Re: [Bug-apl] Performance problems when constructing large(ish) arrays

Elias Mårtenson Tue, 17 Jan 2017 12:03:50 -0800

Sorry, I forgot to paste in the runtime for the APL version. It's
approximately *6:30*. That's only 7 times slower than the Lisp version
doing the same thing which is not fantastic, but acceptable I suppose.


Here's the source to the Lisp version.

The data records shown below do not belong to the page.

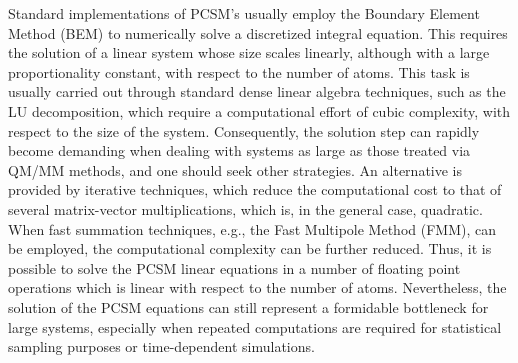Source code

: \documentclass[aip,jcp,a4paper,11pt]{revtex4-1}
\begin{document}
Standard implementations of PCSM's usually employ the Boundary Element Method\cite{MST,ReviewPCM_1994,ReviewPCM_2005,Scalmani_JCP_CSC,York_JPCA_CSC,
Herbert_JCP_ISWIG} (BEM) to numerically solve a discretized integral equation. This requires the solution of a linear system whose size scales linearly, although with a large proportionality constant, with respect to the number of atoms. This task is usually carried out through standard dense linear algebra techniques, such as the LU decomposition\cite{Cammi_JCC_Inversion}, which require a computational effort of cubic complexity, with respect to the size of the system. Consequently, the solution step can rapidly become demanding when dealing with systems as large as those treated via QM/MM methods, and one should seek other strategies. An alternative is provided by iterative techniques, which reduce the computational cost to that of several matrix-vector multiplications\cite{Scalmani_TCA_Iterative}, which is, in  the general case, quadratic. When fast summation techniques, e.g., the Fast Multipole Method (FMM)\cite{FMM}, can be employed, the computational complexity can be further reduced. Thus, it is possible to solve the PCSM linear equations in a number of floating point operations which is linear with respect to the number of atoms. Nevertheless, the solution of the PCSM equations can still represent a formidable bottleneck for large systems\cite{Lipparini_JPCL_ddCOSMO}, especially when repeated computations are required for statistical sampling purposes or time-dependent simulations.
\end{document}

As you can see, it tries really hard
to replicate the behaviour of the APL version, with all that copying.

(defparameter *result*
           (time
            (with-open-file (s "apjs492452t1_mrt.txt")
              (let ((result (make-array '(0 11))))
                (loop
                  for line = (read-line s nil)
                  while line
                  do (let ((parts (split-sequence:split-sequence #\Space
line :remove-empty-subseqs t))
                           (new-array (make-array (list (1+
(array-dimension result 0)) 11)))
                           (n (reduce #'* (array-dimensions result))))
                       (loop for i from 0 below n
                             do (setf (row-major-aref new-array i)
(row-major-aref result i)))
                       (loop for i from n repeat 10
                             for p in parts
                             do (setf (row-major-aref new-array i)
(parse-number:parse-number p)))
                       (setf (row-major-aref new-array (+ n 10)) (nth 10
parts))
                       (setq result new-array)))))))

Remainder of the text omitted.